I have been trying to learn about the cost of the insertion sort algorithm lately. I already understand the best case, worst case and average case formulas (eg $n-1$, $\frac{n(n-1)}{2}$, $\frac{n(n-1)}{4}$ respectively). But I saw that this formula isn't working for small numbers of $n$. If we take for example an array with a length of $n=3$ with $T(n)$ for the amount of comparison needed, we get $T_{\text{best}}(3)=3-1=2$, $T_{\text{worst}}(3)=\frac{3(2)}{2}=3$, and $T_{\text{avg}}(3)=\frac{3(2)}{4}=\frac{3}{2}=1.5$. This is very strange, since the average case is more efficient than the best case. And that is impossible. That means that $\frac{n(n-1)}{4}$ doesn't hold for this situation. So what I did was looking at the graph of these functions:

![Graph of cost formulas](https://software.codidact.com/uploads/goudvk4oqemrab3sjqukg3o7y18z)

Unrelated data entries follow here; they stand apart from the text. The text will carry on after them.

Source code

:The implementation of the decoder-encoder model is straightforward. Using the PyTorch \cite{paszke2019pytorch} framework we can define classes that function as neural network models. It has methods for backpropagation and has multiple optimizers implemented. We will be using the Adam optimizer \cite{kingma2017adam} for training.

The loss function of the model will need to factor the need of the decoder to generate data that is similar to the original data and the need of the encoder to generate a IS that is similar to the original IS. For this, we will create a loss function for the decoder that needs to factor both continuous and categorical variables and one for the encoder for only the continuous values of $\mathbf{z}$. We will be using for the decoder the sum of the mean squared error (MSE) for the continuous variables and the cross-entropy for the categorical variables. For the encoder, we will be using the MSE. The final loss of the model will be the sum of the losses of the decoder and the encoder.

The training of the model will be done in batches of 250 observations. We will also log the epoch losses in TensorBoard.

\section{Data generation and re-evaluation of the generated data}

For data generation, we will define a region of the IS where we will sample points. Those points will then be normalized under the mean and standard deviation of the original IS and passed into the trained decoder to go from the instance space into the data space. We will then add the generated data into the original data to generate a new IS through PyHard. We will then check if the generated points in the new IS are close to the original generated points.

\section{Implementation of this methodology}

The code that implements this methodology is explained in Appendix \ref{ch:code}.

It seems like that these formulas only works for $n\ge4$. Is that correct? So it basically means that, whenever we have a cost formula for an algorithm, it will become more accurate when $n$ goes larger?

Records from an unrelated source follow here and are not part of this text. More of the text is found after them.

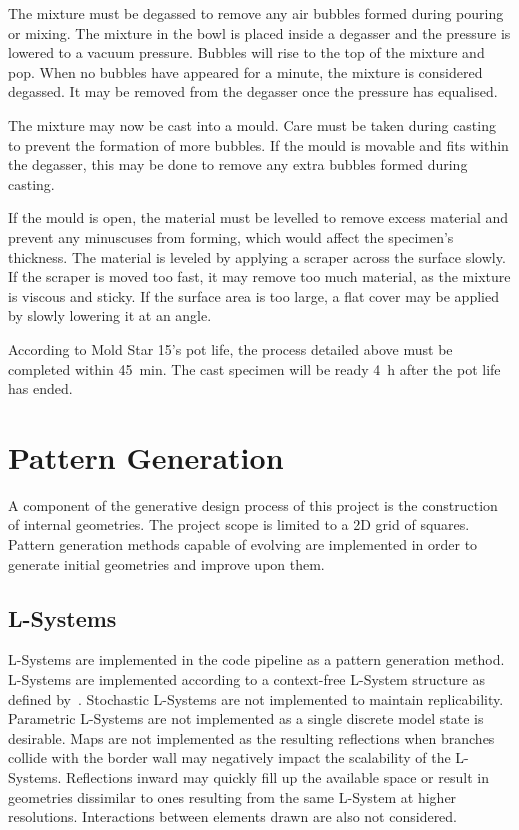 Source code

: The mixture must be degassed to remove any air bubbles formed during pouring or mixing. The mixture in the bowl is placed inside a degasser and the pressure is lowered to a vacuum pressure. Bubbles will rise to the top of the mixture and pop. When no bubbles have appeared for a minute, the mixture is considered degassed. It may be removed from the degasser once the pressure has equalised.

The mixture may now be cast into a mould. Care must be taken during casting to prevent the formation of more bubbles. If the mould is movable and fits within the degasser, this may be done to remove any extra bubbles formed during casting.

If the mould is open, the material must be levelled to remove excess material and prevent any minuscuses from forming, which would affect the specimen's thickness. The material is leveled by applying a scraper across the surface slowly. If the scraper is moved too fast, it may remove too much material, as the mixture is viscous and sticky. If the surface area is too large, a flat cover may be applied by slowly lowering it at an angle.

According to Mold Star 15's pot life, the process detailed above must be completed within \SI{45}{\minute}. The cast specimen will be ready \SI{4}{\hour} after the pot life has ended.

\section{Pattern Generation}

A component of the generative design process of this project is the construction of internal geometries. The project scope is limited to a 2D grid of squares. Pattern generation methods capable of evolving are implemented in order to generate initial geometries and improve upon them.

\subsection{L-Systems}
\label{ssec:LS}

L-Systems are implemented in the code pipeline as a pattern generation method. L-Systems are implemented according to a context-free L-System structure as defined by~\cite{Prusinkiewicz2004}. Stochastic L-Systems are not implemented to maintain replicability. Parametric L-Systems are not implemented as a single discrete model state is desirable. Maps are not implemented as the resulting reflections when branches collide with the border wall may negatively impact the scalability of the L-Systems. Reflections inward may quickly fill up the available space or result in geometries dissimilar to ones resulting from the same L-System at higher resolutions. Interactions between elements drawn are also not considered.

I also came across [this page](https://math.stackexchange.com/a/1130043) that says that the formula $\frac{n(n-1)}{4}$ is actually wrong. I already didn't understand the part where he came up with the first formula:
>$\frac{1}{2}(1_{\text{element is in place}} + i_{\text{element is smallest yet}})$

According to the answer it should have been $$\sum_{i=1}^{n-1} \frac{i+1}2 = \frac{(n-1)n}4 + \frac{n-1}2 = \frac{(n-1)(n+2)}{4}$$ instead. Can someone please explain to me how he came up with this? And why the original one $\frac{n(n-1)}{4}$ wrong?